In this answer what I really wanted to do is define a typename in my template parameters which could be used in the cast and return.
So this:
template <typename T>
auto caster(T value)
-> typename std::enable_if<sizeof(unsigned char) == sizeof(T), unsigned char>::type
{ return reinterpret_cast<unsigned char&>(value); }
Would become this:
template <typename T, typename R = std::enable_if<sizeof(unsigned char) == sizeof(T), unsigned char>::type >
R caster(T value) { return reinterpret_cast<R&>(value); }
This works and behaves as desired for a single template specialization, but say that I add another overload:
template <typename T, typename R = std::enable_if<sizeof(short) == sizeof(T), short>::type>
R caster(T value) { return reinterpret_cast<R&>(value); }
Now I get an error:
error C2995: 'R caster(T)' : function template has already been defined
Is there a way to convince the compiler that only one of these specializations will actually build for any given call?

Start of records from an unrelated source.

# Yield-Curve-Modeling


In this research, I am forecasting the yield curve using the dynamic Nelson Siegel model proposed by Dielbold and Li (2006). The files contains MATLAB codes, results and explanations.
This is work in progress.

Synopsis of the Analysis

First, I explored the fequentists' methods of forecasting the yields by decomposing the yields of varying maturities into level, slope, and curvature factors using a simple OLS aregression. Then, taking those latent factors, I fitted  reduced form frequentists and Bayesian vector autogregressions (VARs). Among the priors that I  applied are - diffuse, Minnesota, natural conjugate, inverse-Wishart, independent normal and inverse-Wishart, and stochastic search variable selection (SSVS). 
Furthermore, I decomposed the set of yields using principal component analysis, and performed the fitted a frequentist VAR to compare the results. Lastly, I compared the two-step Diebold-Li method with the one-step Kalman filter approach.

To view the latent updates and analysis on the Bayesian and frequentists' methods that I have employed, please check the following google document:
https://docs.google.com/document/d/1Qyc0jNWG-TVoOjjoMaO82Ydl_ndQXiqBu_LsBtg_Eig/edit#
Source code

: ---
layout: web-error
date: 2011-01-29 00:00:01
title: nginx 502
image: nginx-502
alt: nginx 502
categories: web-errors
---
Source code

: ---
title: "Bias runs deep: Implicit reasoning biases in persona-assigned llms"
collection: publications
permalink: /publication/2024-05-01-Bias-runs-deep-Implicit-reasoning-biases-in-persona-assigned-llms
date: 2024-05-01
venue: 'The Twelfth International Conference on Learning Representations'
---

It seems that the best solution here may be to use a slew of conditionals, which would prevent me from having to fool with template specializations:
template <typename T, typename R = std::conditional<sizeof(T) == sizeof(unsigned char),
unsigned char,
conditional<sizeof(T) == sizeof(unsigned short),
unsigned short,
conditional<sizeof(T) == sizeof(unsigned long),
unsigned long,
enable_if<sizeof(T) == sizeof(unsigned long long), unsigned long long>::type>::type>::type>::type>
R caster(T value){ return reinterpret_cast<R&>(value); }
My apologies to the reader cause it's like reading nested ternaries. However I'm currently unaware of a cleaner way to handle this.
This sadly still doesn't prevent the user from stomping on all my defaulting by providing his own second template parameter as mentioned by hvd.
EDIT:
I've asked another question here which has a solution that doesn't require placing the typename in the template definition and doesn't require declaring the type twice.